An exact transcription of all the data is the expected reply.

(Dataset entries)

:::::

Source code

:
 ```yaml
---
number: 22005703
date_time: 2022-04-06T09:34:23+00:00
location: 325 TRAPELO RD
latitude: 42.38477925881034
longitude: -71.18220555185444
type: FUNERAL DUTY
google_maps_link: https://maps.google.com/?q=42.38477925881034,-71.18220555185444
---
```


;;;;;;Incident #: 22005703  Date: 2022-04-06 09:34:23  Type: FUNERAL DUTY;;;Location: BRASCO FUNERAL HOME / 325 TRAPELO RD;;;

:::::

[Response for this exercise]:
Source code

:
 ```yaml
---
number: 22005703
date_time: 2022-04-06T09:34:23+00:00
location: 325 TRAPELO RD
latitude: 42.38477925881034
longitude: -71.18220555185444
type: FUNERAL DUTY
google_maps_link: https://maps.google.com/?q=42.38477925881034,-71.18220555185444
---
```


;;;;;;Incident #: 22005703  Date: 2022-04-06 09:34:23  Type: FUNERAL DUTY;;;Location: BRASCO FUNERAL HOME / 325 TRAPELO RD;;;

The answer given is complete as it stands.